══ Extracted information ══
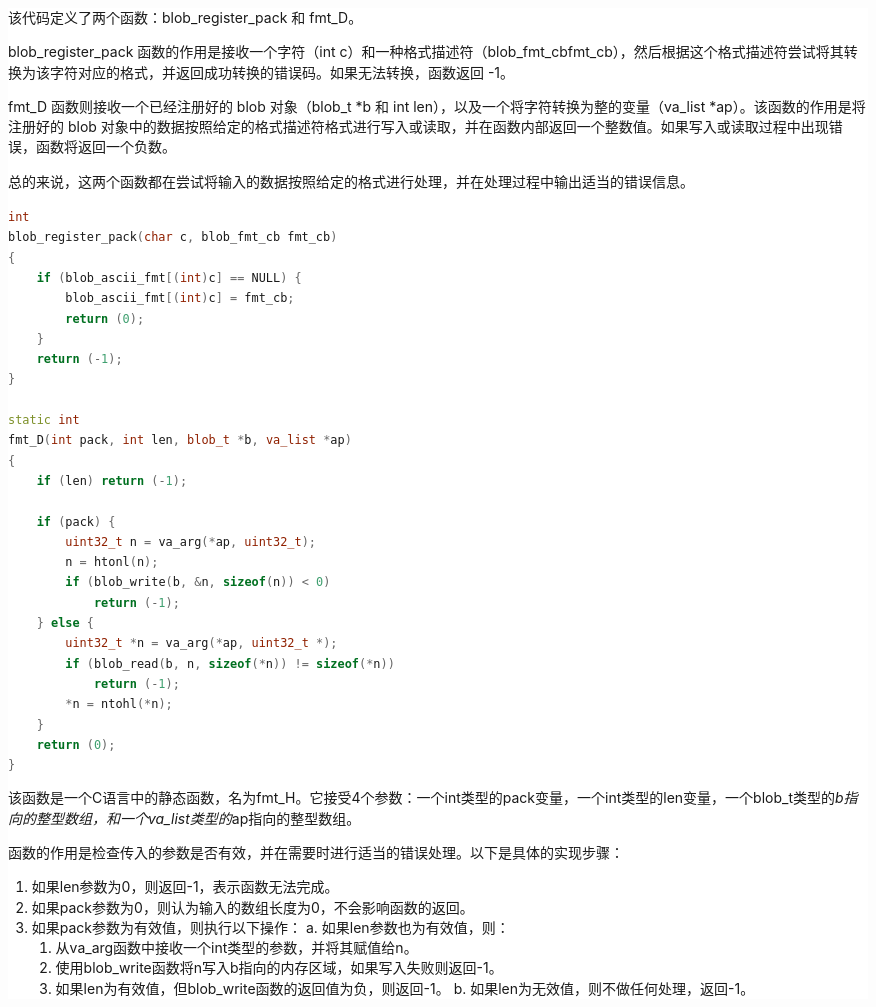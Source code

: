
```cpp

```

该代码定义了两个函数：blob_register_pack 和 fmt_D。

blob_register_pack 函数的作用是接收一个字符（int c）和一种格式描述符（blob_fmt_cbfmt_cb），然后根据这个格式描述符尝试将其转换为该字符对应的格式，并返回成功转换的错误码。如果无法转换，函数返回 -1。

fmt_D 函数则接收一个已经注册好的 blob 对象（blob_t *b 和 int len），以及一个将字符转换为整的变量（va_list *ap）。该函数的作用是将注册好的 blob 对象中的数据按照给定的格式描述符格式进行写入或读取，并在函数内部返回一个整数值。如果写入或读取过程中出现错误，函数将返回一个负数。

总的来说，这两个函数都在尝试将输入的数据按照给定的格式进行处理，并在处理过程中输出适当的错误信息。


```cpp
int
blob_register_pack(char c, blob_fmt_cb fmt_cb)
{
	if (blob_ascii_fmt[(int)c] == NULL) {
		blob_ascii_fmt[(int)c] = fmt_cb;
		return (0);
	}
	return (-1);
}

static int
fmt_D(int pack, int len, blob_t *b, va_list *ap)
{
	if (len) return (-1);
	
	if (pack) {
		uint32_t n = va_arg(*ap, uint32_t);
		n = htonl(n);
		if (blob_write(b, &n, sizeof(n)) < 0)
			return (-1);
	} else {
		uint32_t *n = va_arg(*ap, uint32_t *);
		if (blob_read(b, n, sizeof(*n)) != sizeof(*n))
			return (-1);
		*n = ntohl(*n);
	}
	return (0);
}

```

该函数是一个C语言中的静态函数，名为fmt_H。它接受4个参数：一个int类型的pack变量，一个int类型的len变量，一个blob_t类型的*b指向的整型数组，和一个va_list类型的*ap指向的整型数组。

函数的作用是检查传入的参数是否有效，并在需要时进行适当的错误处理。以下是具体的实现步骤：

1. 如果len参数为0，则返回-1，表示函数无法完成。
2. 如果pack参数为0，则认为输入的数组长度为0，不会影响函数的返回。
3. 如果pack参数为有效值，则执行以下操作：
a. 如果len参数也为有效值，则：
   1. 从va_arg函数中接收一个int类型的参数，并将其赋值给n。
   2. 使用blob_write函数将n写入b指向的内存区域，如果写入失败则返回-1。
   3. 如果len为有效值，但blob_write函数的返回值为负，则返回-1。
   b. 如果len为无效值，则不做任何处理，返回-1。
═══
→ Directions for this task
Using the records above, output exactly the lines from the one containing "a. 如果len参数也为有效值，则：" through the last line, and no others.

→ Exercise output
a. 如果len参数也为有效值，则：
   1. 从va_arg函数中接收一个int类型的参数，并将其赋值给n。
   2. 使用blob_write函数将n写入b指向的内存区域，如果写入失败则返回-1。
   3. 如果len为有效值，但blob_write函数的返回值为负，则返回-1。
   b. 如果len为无效值，则不做任何处理，返回-1。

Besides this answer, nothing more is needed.